▸ **WHAT YOU ARE ASKED TO DO**: Below is the data. Give it again, complete and exact.

%%

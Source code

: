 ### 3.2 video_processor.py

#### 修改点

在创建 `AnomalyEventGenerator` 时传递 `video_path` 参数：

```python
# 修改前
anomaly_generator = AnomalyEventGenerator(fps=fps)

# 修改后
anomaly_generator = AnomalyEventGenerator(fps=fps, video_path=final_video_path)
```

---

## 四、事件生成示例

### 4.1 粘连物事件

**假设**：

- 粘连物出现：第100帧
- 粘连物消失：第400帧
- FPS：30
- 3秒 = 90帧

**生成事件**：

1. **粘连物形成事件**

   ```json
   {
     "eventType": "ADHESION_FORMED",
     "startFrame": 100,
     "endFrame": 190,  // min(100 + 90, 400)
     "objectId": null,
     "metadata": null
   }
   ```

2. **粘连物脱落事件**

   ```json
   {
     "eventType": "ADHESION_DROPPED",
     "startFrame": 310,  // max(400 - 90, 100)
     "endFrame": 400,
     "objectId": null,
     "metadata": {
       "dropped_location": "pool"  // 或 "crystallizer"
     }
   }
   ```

%%

▸ **SOLUTION FOR THIS EXERCISE**:
Source code

: ### 3.2 video_processor.py

#### 修改点

在创建 `AnomalyEventGenerator` 时传递 `video_path` 参数：

```python
# 修改前
anomaly_generator = AnomalyEventGenerator(fps=fps)

# 修改后
anomaly_generator = AnomalyEventGenerator(fps=fps, video_path=final_video_path)
```

---

## 四、事件生成示例

### 4.1 粘连物事件

**假设**：

- 粘连物出现：第100帧
- 粘连物消失：第400帧
- FPS：30
- 3秒 = 90帧

**生成事件**：

1. **粘连物形成事件**

   ```json
   {
     "eventType": "ADHESION_FORMED",
     "startFrame": 100,
     "endFrame": 190,  // min(100 + 90, 400)
     "objectId": null,
     "metadata": null
   }
   ```

2. **粘连物脱落事件**

   ```json
   {
     "eventType": "ADHESION_DROPPED",
     "startFrame": 310,  // max(400 - 90, 100)
     "endFrame": 400,
     "objectId": null,
     "metadata": {
       "dropped_location": "pool"  // 或 "crystallizer"
     }
   }
   ```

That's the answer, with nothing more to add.